[Exercise data — start]
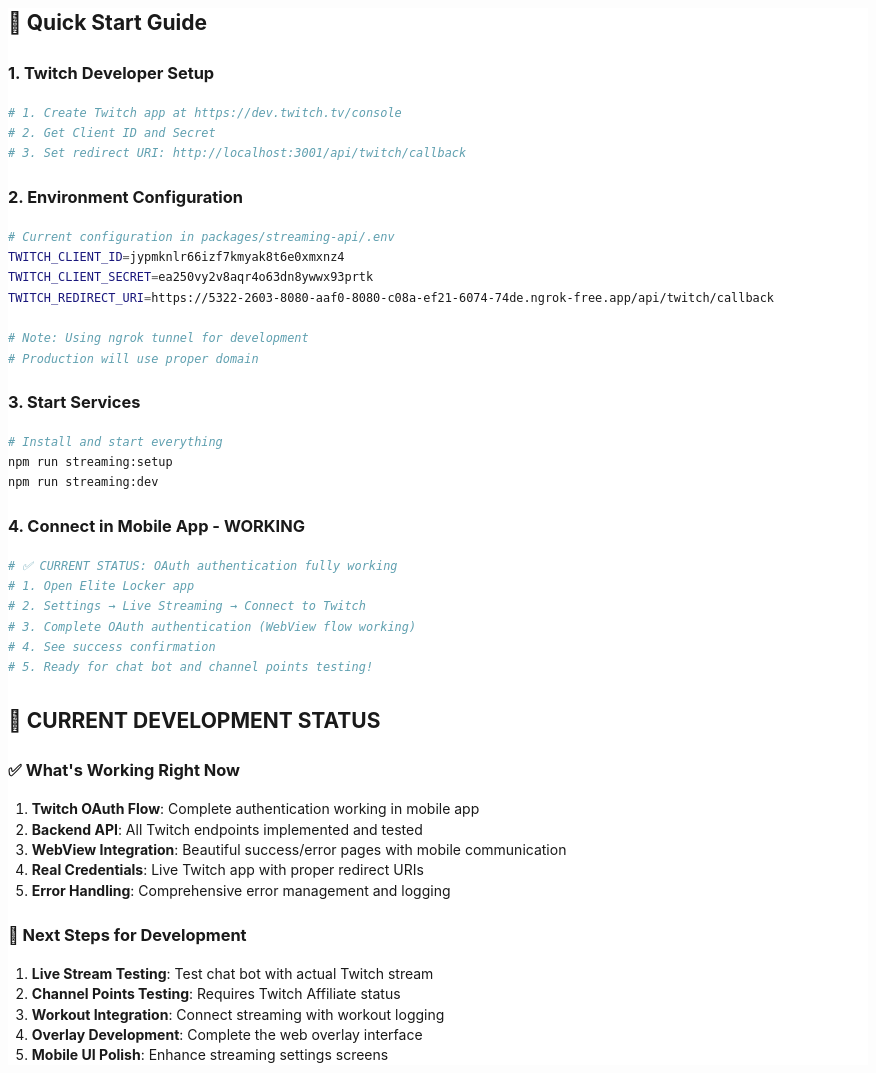 ## 🚀 **Quick Start Guide**

### **1. Twitch Developer Setup**
```bash
# 1. Create Twitch app at https://dev.twitch.tv/console
# 2. Get Client ID and Secret
# 3. Set redirect URI: http://localhost:3001/api/twitch/callback
```

### **2. Environment Configuration**
```bash
# Current configuration in packages/streaming-api/.env
TWITCH_CLIENT_ID=jypmknlr66izf7kmyak8t6e0xmxnz4
TWITCH_CLIENT_SECRET=ea250vy2v8aqr4o63dn8ywwx93prtk
TWITCH_REDIRECT_URI=https://5322-2603-8080-aaf0-8080-c08a-ef21-6074-74de.ngrok-free.app/api/twitch/callback

# Note: Using ngrok tunnel for development
# Production will use proper domain
```

### **3. Start Services**
```bash
# Install and start everything
npm run streaming:setup
npm run streaming:dev
```

### **4. Connect in Mobile App - WORKING**
```bash
# ✅ CURRENT STATUS: OAuth authentication fully working
# 1. Open Elite Locker app
# 2. Settings → Live Streaming → Connect to Twitch
# 3. Complete OAuth authentication (WebView flow working)
# 4. See success confirmation
# 5. Ready for chat bot and channel points testing!
```

## 🔧 **CURRENT DEVELOPMENT STATUS**

### **✅ What's Working Right Now**
1. **Twitch OAuth Flow**: Complete authentication working in mobile app
2. **Backend API**: All Twitch endpoints implemented and tested
3. **WebView Integration**: Beautiful success/error pages with mobile communication
4. **Real Credentials**: Live Twitch app with proper redirect URIs
5. **Error Handling**: Comprehensive error management and logging

### **🔄 Next Steps for Development**
1. **Live Stream Testing**: Test chat bot with actual Twitch stream
2. **Channel Points Testing**: Requires Twitch Affiliate status
3. **Workout Integration**: Connect streaming with workout logging
4. **Overlay Development**: Complete the web overlay interface
5. **Mobile UI Polish**: Enhance streaming settings screens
[Exercise data — finish]
■ **Directions for this task**
Which of the lines above carry the string "WebView"? Copy every one.

■ **Solution to the problem**
# 3. Complete OAuth authentication (WebView flow working)
3. **WebView Integration**: Beautiful success/error pages with mobile communication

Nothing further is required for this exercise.